Various companies controlled by Chris Cline lease coal reserves from NRP, and we provide coal transportation services to them for a fee. Mr. Cline, both individually and through another affiliate, Adena Minerals, LLC, owns a 31% interest in NRP’s general partner, as well as 4,917,548 common units. Revenues from Cline affiliates are as follows:

 

     Three Months Ended
September 30,
     Nine Months Ended
September 30,
 
     2014      2013      2014      2013  
    

(In thousands)

(Unaudited)

 

Coal royalty revenues

   $ 13,337       $ 14,968       $ 39,713       $ 39,527   

Transportation and processing fees

     5,358         5,121         15,557         14,471   

Minimums recognized as revenue

     —           —           —           3,477   

Override revenue

     478         957         2,156         2,735   

Gain on reserve swap

     5,690         —           5,690         8,149   
  

 

 

    

 

 

    

 

 

    

 

 

 

Coal related revenues

   $ 24,863       $ 21,046       $ 63,116       $ 68,359   
  

 

 

    

 

 

    

 

 

    

 

 

 

At September 30, 2014, we had amounts due from Cline affiliates totaling $60.7 million, of which $53.9 million was attributable to agreements relating to Sugar Camp. As of September 30, 2014, we had received $82.7 million in minimum royalty payments to date that have not been recouped by Cline affiliates, of which $11.7 million was received in the current year.

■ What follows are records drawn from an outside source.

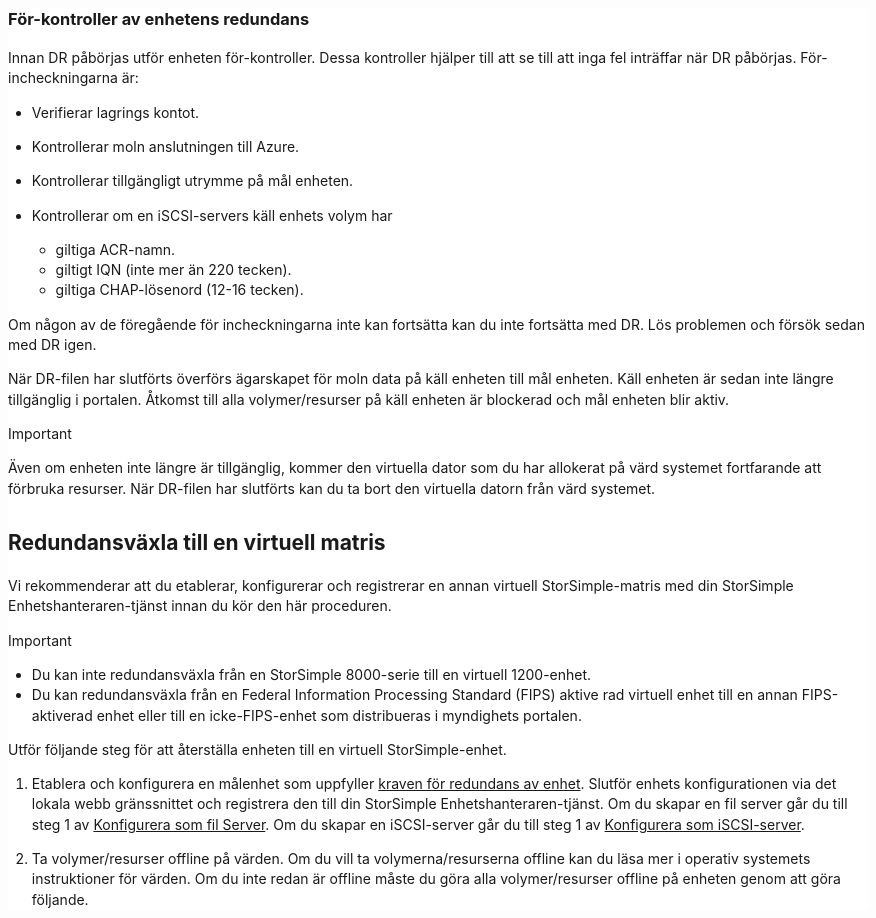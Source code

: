 ### <a name="device-failover-prechecks"></a>För-kontroller av enhetens redundans

Innan DR påbörjas utför enheten för-kontroller. Dessa kontroller hjälper till att se till att inga fel inträffar när DR påbörjas. För-incheckningarna är:

* Verifierar lagrings kontot.
* Kontrollerar moln anslutningen till Azure.
* Kontrollerar tillgängligt utrymme på mål enheten.
* Kontrollerar om en iSCSI-servers käll enhets volym har
  
  * giltiga ACR-namn.
  * giltigt IQN (inte mer än 220 tecken).
  * giltiga CHAP-lösenord (12-16 tecken).

Om någon av de föregående för incheckningarna inte kan fortsätta kan du inte fortsätta med DR. Lös problemen och försök sedan med DR igen.

När DR-filen har slutförts överförs ägarskapet för moln data på käll enheten till mål enheten. Käll enheten är sedan inte längre tillgänglig i portalen. Åtkomst till alla volymer/resurser på käll enheten är blockerad och mål enheten blir aktiv.

> [!IMPORTANT]
> Även om enheten inte längre är tillgänglig, kommer den virtuella dator som du har allokerat på värd systemet fortfarande att förbruka resurser. När DR-filen har slutförts kan du ta bort den virtuella datorn från värd systemet.
> 
> 

## <a name="fail-over-to-a-virtual-array"></a>Redundansväxla till en virtuell matris

Vi rekommenderar att du etablerar, konfigurerar och registrerar en annan virtuell StorSimple-matris med din StorSimple Enhetshanteraren-tjänst innan du kör den här proceduren.

> [!IMPORTANT]
> 
> * Du kan inte redundansväxla från en StorSimple 8000-serie till en virtuell 1200-enhet.
> * Du kan redundansväxla från en Federal Information Processing Standard (FIPS) aktive rad virtuell enhet till en annan FIPS-aktiverad enhet eller till en icke-FIPS-enhet som distribueras i myndighets portalen.


Utför följande steg för att återställa enheten till en virtuell StorSimple-enhet.

1. Etablera och konfigurera en målenhet som uppfyller [kraven för redundans av enhet](#prerequisites). Slutför enhets konfigurationen via det lokala webb gränssnittet och registrera den till din StorSimple Enhetshanteraren-tjänst. Om du skapar en fil server går du till steg 1 av [Konfigurera som fil Server](storsimple-virtual-array-deploy3-fs-setup.md#step-1-complete-the-local-web-ui-setup-and-register-your-device). Om du skapar en iSCSI-server går du till steg 1 av [Konfigurera som iSCSI-server](storsimple-virtual-array-deploy3-iscsi-setup.md#step-1-complete-the-local-web-ui-setup-and-register-your-device).

2. Ta volymer/resurser offline på värden. Om du vill ta volymerna/resurserna offline kan du läsa mer i operativ systemets instruktioner för värden. Om du inte redan är offline måste du göra alla volymer/resurser offline på enheten genom att göra följande.
   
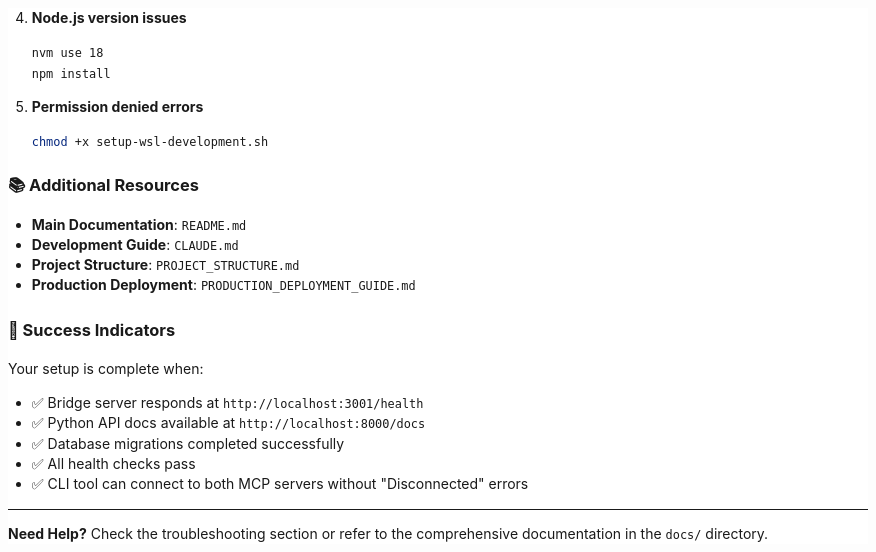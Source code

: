 4. **Node.js version issues**
   ```bash
   nvm use 18
   npm install
   ```

5. **Permission denied errors**
   ```bash
   chmod +x setup-wsl-development.sh
   ```

### 📚 Additional Resources

- **Main Documentation**: `README.md`
- **Development Guide**: `CLAUDE.md`
- **Project Structure**: `PROJECT_STRUCTURE.md`
- **Production Deployment**: `PRODUCTION_DEPLOYMENT_GUIDE.md`

### 🎉 Success Indicators

Your setup is complete when:
- ✅ Bridge server responds at `http://localhost:3001/health`
- ✅ Python API docs available at `http://localhost:8000/docs`
- ✅ Database migrations completed successfully
- ✅ All health checks pass
- ✅ CLI tool can connect to both MCP servers without "Disconnected" errors

---

**Need Help?** Check the troubleshooting section or refer to the comprehensive documentation in the `docs/` directory.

For the nine months ended September 30, 2014 and 2013, we recognized $5.7 million and $8.1 million non-cash gains, on a coal reserve swap, in Illinois with Williamson Energy.

Quintana Capital Group GP, Ltd.

Corbin J. Robertson, Jr. is a principal in Quintana Capital Group GP, Ltd., which controls several private equity funds focused on investments in the energy business. In connection with the formation of Quintana Capital, we adopted a formal conflicts policy that establishes the opportunities that will be pursued by NRP and those that will be pursued by Quintana Capital. The governance documents of Quintana Capital’s affiliated investment funds reflect the guidelines set forth in NRP’s conflicts policy.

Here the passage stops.